Jeremy Berg, former director of the
National Institute of General Medical Sciences in Bethesda, Md., said
the prize was long overdue and widely expected because the work was "so
fundamental and has driven so much other research."
Berg,
who now directs the Institute for Personalized Medicine at the
University of Pittsburgh, said the work provided the intellectual
framework that scientists use to study how brain cells communicate and
how other cells release hormones.
So the work has indirectly affected research into virtually all neurological disease as well as other diseases, he said.
In
the 1970s, Schekman discovered a set of genes that were required for
vesicle transport. Rothman revealed in the 1980s and '90s how vesicles
delivered their cargo to the right places. Also in the '90s, Sudhof
identified the machinery that controls when vesicles release chemical
messengers from one brain cell that let it communicate with another.

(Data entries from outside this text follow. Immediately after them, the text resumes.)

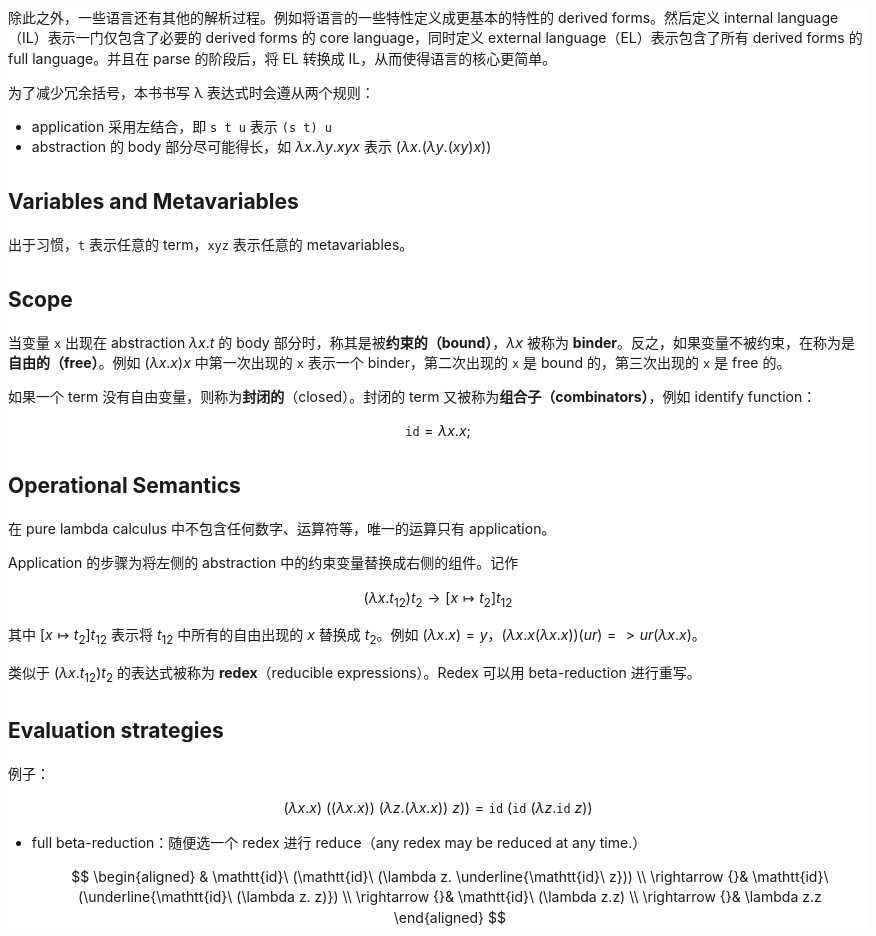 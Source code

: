 除此之外，一些语言还有其他的解析过程。例如将语言的一些特性定义成更基本的特性的 derived forms。然后定义 internal language（IL）表示一门仅包含了必要的 derived forms 的 core language，同时定义 external language（EL）表示包含了所有 derived forms 的 full language。并且在 parse 的阶段后，将 EL 转换成 IL，从而使得语言的核心更简单。

为了减少冗余括号，本书书写 λ 表达式时会遵从两个规则：
- application 采用左结合，即 `s t u` 表示 `(s t) u`
- abstraction 的 body 部分尽可能得长，如 $\lambda x. \lambda y. x y x$ 表示 $(\lambda x. (\lambda y. (x y) x))$

## Variables and Metavariables

出于习惯，`t` 表示任意的 term，`xyz` 表示任意的 metavariables。

## Scope

当变量 `x` 出现在 abstraction $\lambda x.t$ 的 body 部分时，称其是被**约束的（bound）**，$\lambda x$ 被称为 **binder**。反之，如果变量不被约束，在称为是**自由的（free）**。例如 $(\lambda x.x)x$ 中第一次出现的 `x` 表示一个 binder，第二次出现的 `x` 是 bound 的，第三次出现的 `x` 是 free 的。

如果一个 term 没有自由变量，则称为**封闭的**（closed）。封闭的 term 又被称为**组合子（combinators）**，例如 identify function：

$$
\mathtt{id} = \lambda x.x;
$$

## Operational Semantics

在 pure lambda calculus 中不包含任何数字、运算符等，唯一的运算只有 application。

Application 的步骤为将左侧的 abstraction 中的约束变量替换成右侧的组件。记作

$$
(\lambda x.t_{12}) t_2 \rightarrow [x \mapsto t_2] t_{12}
$$

其中 $[x \mapsto t_2] t_{12}$ 表示将 $t_{12}$ 中所有的自由出现的 $x$ 替换成 $t_2$。例如 $(\lambda x.x) = y$，$(\lambda x.x(\lambda x.x))(u r) => u r (λx.x)$。

类似于 $(\lambda x.t_{12}) t_2$ 的表达式被称为 **redex**（reducible expressions）。Redex 可以用 beta-reduction 进行重写。

## Evaluation strategies

例子：

$$
(\lambda x.x)\ ((\lambda x. x))\ (\lambda z. (\lambda x.x))\ z)) = \mathtt{id}\ (\mathtt{id}\ (\lambda z. \mathtt{id}\ z))
$$

- full beta-reduction：随便选一个 redex 进行 reduce（any redex may be reduced at any time.）

  $$
  \begin{aligned}
    & \mathtt{id}\ (\mathtt{id}\ (\lambda z. \underline{\mathtt{id}\ z})) \\
    \rightarrow {}& \mathtt{id}\ (\underline{\mathtt{id}\ (\lambda z. z)}) \\
    \rightarrow {}& \mathtt{id}\ (\lambda z.z) \\
    \rightarrow {}& \lambda z.z
  \end{aligned}
  $$
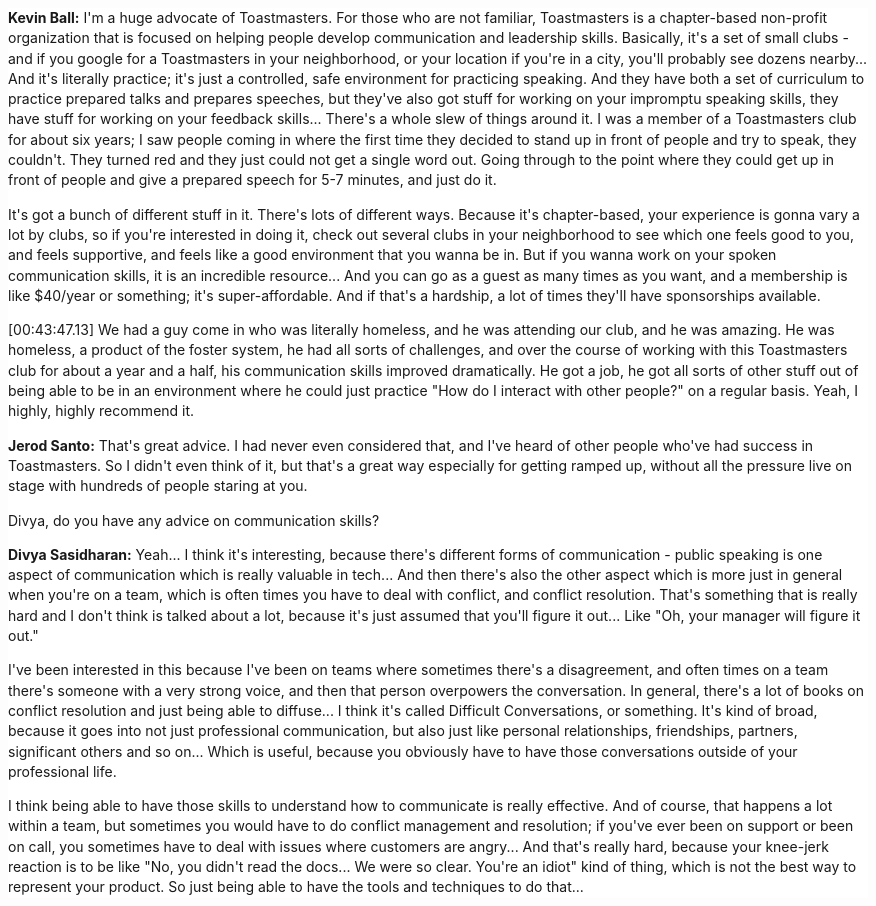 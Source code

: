 **Kevin Ball:** I'm a huge advocate of Toastmasters. For those who are not familiar, Toastmasters is a chapter-based non-profit organization that is focused on helping people develop communication and leadership skills. Basically, it's a set of small clubs - and if you google for a Toastmasters in your neighborhood, or your location if you're in a city, you'll probably see dozens nearby... And it's literally practice; it's just a controlled, safe environment for practicing speaking. And they have both a set of curriculum to practice prepared talks and prepares speeches, but they've also got stuff for working on your impromptu speaking skills, they have stuff for working on your feedback skills... There's a whole slew of things around it. I was a member of a Toastmasters club for about six years; I saw people coming in where the first time they decided to stand up in front of people and try to speak, they couldn't. They turned red and they just could not get a single word out. Going through to the point where they could get up in front of people and give a prepared speech for 5-7 minutes, and just do it.

It's got a bunch of different stuff in it. There's lots of different ways. Because it's chapter-based, your experience is gonna vary a lot by clubs, so if you're interested in doing it, check out several clubs in your neighborhood to see which one feels good to you, and feels supportive, and feels like a good environment that you wanna be in. But if you wanna work on your spoken communication skills, it is an incredible resource... And you can go as a guest as many times as you want, and a membership is like $40/year or something; it's super-affordable. And if that's a hardship, a lot of times they'll have sponsorships available.

\[00:43:47.13\] We had a guy come in who was literally homeless, and he was attending our club, and he was amazing. He was homeless, a product of the foster system, he had all sorts of challenges, and over the course of working with this Toastmasters club for about a year and a half, his communication skills improved dramatically. He got a job, he got all sorts of other stuff out of being able to be in an environment where he could just practice "How do I interact with other people?" on a regular basis. Yeah, I highly, highly recommend it.

**Jerod Santo:** That's great advice. I had never even considered that, and I've heard of other people who've had success in Toastmasters. So I didn't even think of it, but that's a great way especially for getting ramped up, without all the pressure live on stage with hundreds of people staring at you.

Divya, do you have any advice on communication skills?

**Divya Sasidharan:** Yeah... I think it's interesting, because there's different forms of communication - public speaking is one aspect of communication which is really valuable in tech... And then there's also the other aspect which is more just in general when you're on a team, which is often times you have to deal with conflict, and conflict resolution. That's something that is really hard and I don't think is talked about a lot, because it's just assumed that you'll figure it out... Like "Oh, your manager will figure it out."

I've been interested in this because I've been on teams where sometimes there's a disagreement, and often times on a team there's someone with a very strong voice, and then that person overpowers the conversation. In general, there's a lot of books on conflict resolution and just being able to diffuse... I think it's called Difficult Conversations, or something. It's kind of broad, because it goes into not just professional communication, but also just like personal relationships, friendships, partners, significant others and so on... Which is useful, because you obviously have to have those conversations outside of your professional life.

I think being able to have those skills to understand how to communicate is really effective. And of course, that happens a lot within a team, but sometimes you would have to do conflict management and resolution; if you've ever been on support or been on call, you sometimes have to deal with issues where customers are angry... And that's really hard, because your knee-jerk reaction is to be like "No, you didn't read the docs... We were so clear. You're an idiot" kind of thing, which is not the best way to represent your product. So just being able to have the tools and techniques to do that...
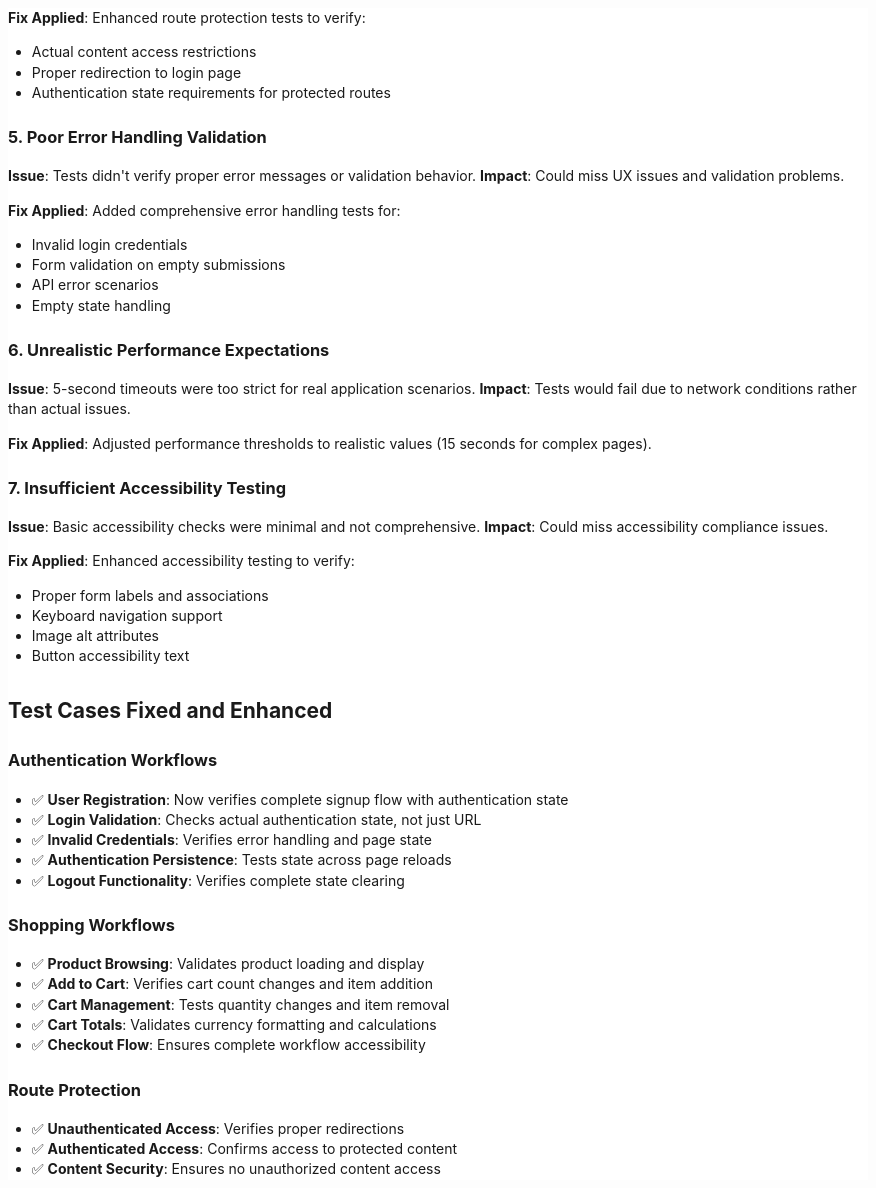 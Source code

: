 **Fix Applied**: Enhanced route protection tests to verify:
- Actual content access restrictions
- Proper redirection to login page
- Authentication state requirements for protected routes

### 5. **Poor Error Handling Validation**
**Issue**: Tests didn't verify proper error messages or validation behavior.
**Impact**: Could miss UX issues and validation problems.

**Fix Applied**: Added comprehensive error handling tests for:
- Invalid login credentials
- Form validation on empty submissions
- API error scenarios
- Empty state handling

### 6. **Unrealistic Performance Expectations**
**Issue**: 5-second timeouts were too strict for real application scenarios.
**Impact**: Tests would fail due to network conditions rather than actual issues.

**Fix Applied**: Adjusted performance thresholds to realistic values (15 seconds for complex pages).

### 7. **Insufficient Accessibility Testing**
**Issue**: Basic accessibility checks were minimal and not comprehensive.
**Impact**: Could miss accessibility compliance issues.

**Fix Applied**: Enhanced accessibility testing to verify:
- Proper form labels and associations
- Keyboard navigation support
- Image alt attributes
- Button accessibility text

## Test Cases Fixed and Enhanced

### Authentication Workflows
- ✅ **User Registration**: Now verifies complete signup flow with authentication state
- ✅ **Login Validation**: Checks actual authentication state, not just URL
- ✅ **Invalid Credentials**: Verifies error handling and page state
- ✅ **Authentication Persistence**: Tests state across page reloads
- ✅ **Logout Functionality**: Verifies complete state clearing

### Shopping Workflows
- ✅ **Product Browsing**: Validates product loading and display
- ✅ **Add to Cart**: Verifies cart count changes and item addition
- ✅ **Cart Management**: Tests quantity changes and item removal
- ✅ **Cart Totals**: Validates currency formatting and calculations
- ✅ **Checkout Flow**: Ensures complete workflow accessibility

### Route Protection
- ✅ **Unauthenticated Access**: Verifies proper redirections
- ✅ **Authenticated Access**: Confirms access to protected content
- ✅ **Content Security**: Ensures no unauthorized content access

"This is not an overnight thing. Most of it has been accomplished and developed over many years, if not decades," Rothman said.
Rothman
said he lost grant money for the work recognized by the Nobel
committee, but he will now reapply, hoping the prize will make a
difference in receiving funding.
Schekman said
he was awakened at 1 a.m. at his home in California by the chairman of
the prize committee, just as he was suffering from jetlag after
returning from a trip to Germany the night before.
"I
wasn't thinking too straight. I didn't have anything elegant to say,"
he told The Associated Press. "All I could say was `Oh, my God,' and
that was that."
He called the prize a
wonderful acknowledgment of the work he and his students had done. "I
called my lab manager and I told him to go buy a couple bottles of
Champagne and expect to have a celebration with my lab," he said.
Sudhof,
who was born in Germany but moved to the U.S. in 1983 and also has
American citizenship, told the AP he received the call from the
committee while driving in Spain, where he was due to give a talk.
"And
like a good citizen I pulled over and picked up the phone," he said.
"To be honest, I thought at first it was a joke. I have a lot of friends
who might play these kinds of tricks."
"I was stunned and I was literally speechless," Sudhof later told reporters.
The
medicine prize kicked off this year's Nobel announcements. The awards
in physics, chemistry, literature, peace and economics will be announced
this week and next. Each prize is worth 8 million Swedish kronor ($1.2
million).
Rothman and Schekman won the Albert
Lasker Basic Medical Research Award for their research in 2002 - an
award often seen as a precursor of a Nobel Prize. Sudhof won a Lasker
last month.
Established by Swedish industrialist Alfred Nobel, the Nobel Prizes have been handed out since 1901.
Last
year's Nobel in medicine went to Britain's John Gurdon and Japan's
Shinya Yamanaka for their contributions to stem cell science.